L(B)        = B + merge (L(D) + L(E), DE )

                ~ The class itself + merge ( Linearization of parents of B + list of parents of B )

                = B + merge (  DO, EO, DE )

                ~ Substituting L(D) and L(E) with the lists we found earlier )

                = B + D + merge (O, EO, E )

        ~ Let’s start with the DO list and D, D is not in the tail of any of the other lists so we can add to the linearization of B

        = B + D + E + merge ( O, O)

        ~ We move onto O next, O is present in the tail of the second list, hence its not a good head. So we move to the next list and consider E. E can be linearized because in the third list its all alone.

        = B + D + E + O

        ~ Since O is the only remaining class.

Therefore L(B) = B D E O

In a very similar fashion

L(C)        = C + merge(L(D), L(F), DF)

Following the process of L(B)

L(C)         = C D F O

Going one level further

L(A)        = A + merge( L(B), L(C), BC)

        = A + merge ( BDEO, CDFO, BC )

        ~ Substituting L(B) and L(C) with the lists we found earlier

        = A + B + merge ( DEO, CDFO, C )

        ~ Since B is not present in the tail of any of the lists

        = A + B + C + merge ( DEO, DFO )
        ~ Since D is in the tail of the second list, we move on to the next list, first class, C, its present in the third list and C is the only class, so C can be added to the linearization

        = A + B + C + D + merge ( EO, FO )

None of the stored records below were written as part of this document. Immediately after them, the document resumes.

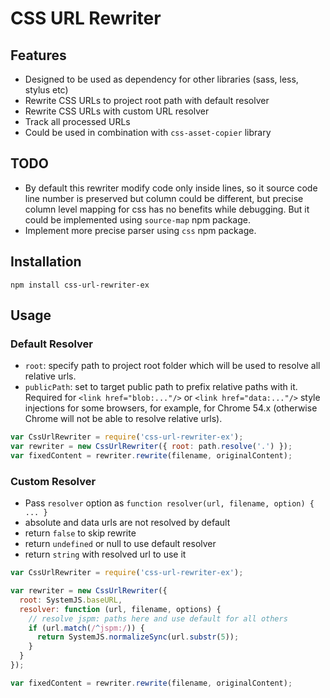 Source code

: # CSS URL Rewriter #

## Features ##

- Designed to be used as dependency for other libraries (sass, less, stylus etc)
- Rewrite CSS URLs to project root path with default resolver
- Rewrite CSS URLs with custom URL resolver
- Track all processed URLs
- Could be used in combination with `css-asset-copier` library

## TODO ##

- By default this rewriter modify code only inside lines, so it source code
  line number is preserved but column could be different, but precise column
  level mapping for css has no benefits while debugging. But it could be
  implemented using `source-map` npm package.
- Implement more precise parser using `css` npm package.

## Installation ##

```shell
npm install css-url-rewriter-ex
```

## Usage ##

### Default Resolver ###

- `root`: specify path to project root folder which will be used to resolve all
  relative urls.
- `publicPath`: set to target public path to prefix relative paths with it.
  Required for `<link href="blob:..."/>` or `<link href="data:..."/>` style
  injections for some browsers, for example, for Chrome 54.x (otherwise Chrome
  will not be able to resolve relative urls).

```javascript
var CssUrlRewriter = require('css-url-rewriter-ex');
var rewriter = new CssUrlRewriter({ root: path.resolve('.') });
var fixedContent = rewriter.rewrite(filename, originalContent);
```

### Custom Resolver ###

- Pass `resolver` option as `function resolver(url, filename, option) { ... }`
- absolute and data urls are not resolved by default
- return `false` to skip rewrite
- return `undefined` or null to use default resolver
- return `string` with resolved url to use it

```javascript
var CssUrlRewriter = require('css-url-rewriter-ex');

var rewriter = new CssUrlRewriter({
  root: SystemJS.baseURL,
  resolver: function (url, filename, options) {
    // resolve jspm: paths here and use default for all others
    if (url.match(/^jspm:/)) {
      return SystemJS.normalizeSync(url.substr(5));
    }
  }
});

var fixedContent = rewriter.rewrite(filename, originalContent);
```
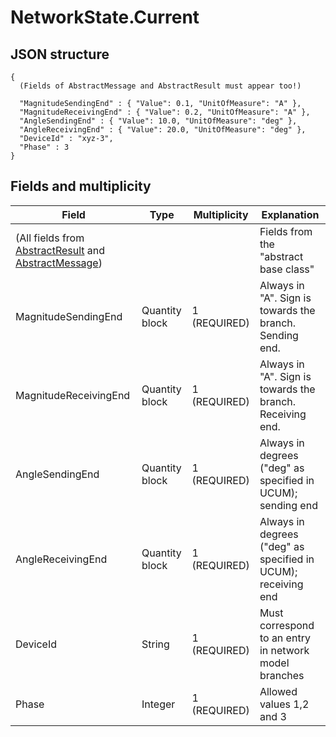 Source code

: # NetworkState.Current

## JSON structure

```nohighlight
{
  (Fields of AbstractMessage and AbstractResult must appear too!)

  "MagnitudeSendingEnd" : { "Value": 0.1, "UnitOfMeasure": "A" },
  "MagnitudeReceivingEnd" : { "Value": 0.2, "UnitOfMeasure": "A" },
  "AngleSendingEnd" : { "Value": 10.0, "UnitOfMeasure": "deg" },
  "AngleReceivingEnd" : { "Value": 20.0, "UnitOfMeasure": "deg" },
  "DeviceId" : "xyz-3",
  "Phase" : 3
}
```


## Fields and multiplicity

| Field | Type | Multiplicity | Explanation |
|-|-|-|-|
| (All fields from [AbstractResult](core_msg-abstractresult.md) and [AbstractMessage](core_msg-abstractmessage.md)) | | | Fields from the "abstract base class" |
| MagnitudeSendingEnd | Quantity block | 1 (REQUIRED) | Always in "A". Sign is towards the branch. Sending end. |
| MagnitudeReceivingEnd | Quantity block | 1 (REQUIRED) | Always in "A". Sign is towards the branch. Receiving end. |
| AngleSendingEnd | Quantity block | 1 (REQUIRED) | Always in degrees ("deg" as specified in UCUM); sending end |
| AngleReceivingEnd | Quantity block | 1 (REQUIRED) | Always in degrees ("deg" as specified in UCUM); receiving end |
| DeviceId | String | 1 (REQUIRED) | Must correspond to an entry in network model branches |
| Phase | Integer | 1 (REQUIRED) | Allowed values 1,2 and 3 |
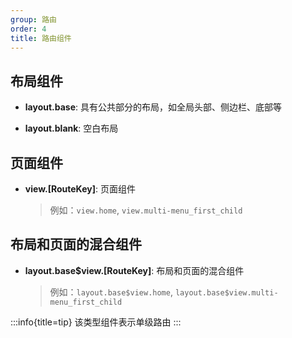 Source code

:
 ```yaml
---
group: 路由
order: 4
title: 路由组件
---
```


## 布局组件

- **layout.base**: 具有公共部分的布局，如全局头部、侧边栏、底部等

- **layout.blank**: 空白布局

## 页面组件

- **view.[RouteKey]**: 页面组件
  > 例如：`view.home`, `view.multi-menu_first_child`

## 布局和页面的混合组件

- **layout.base$view.[RouteKey]**: 布局和页面的混合组件
  > 例如：`layout.base$view.home`, `layout.base$view.multi-menu_first_child`

:::info{title=tip}
该类型组件表示单级路由
:::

        ~ Since D is not present in the tail of any of the lists

        = A + B + C + D + E + merge ( O , O )

        ~ Since E is not present in the tail of any of the lists

        = A + B + C + D + E + O

        ~ Since O is the only remaining class

Therefore L(A) = A B C D E O

Why use New Style Classes / Monotonic Problem

Monotonic Problem Example

class A: pass
class B: pass
class C(A, B): pass
class D(B, A): pass
class E(C, D): pass
print "Success"

Old Style:
>> Success
New Style:
>> Cannot create a consistent MRO for bases A, B

The tree which we have here should not exist in the first place since it’s wrong.

But in old style classes, this gets executed. Where as in the new style classes Python throws an error.


When dealing with multi level inheritance situations it’s always important to keep in mind the MRO to structure your classes well.

In Python3, the mro() method is available to check the MRO of a given class.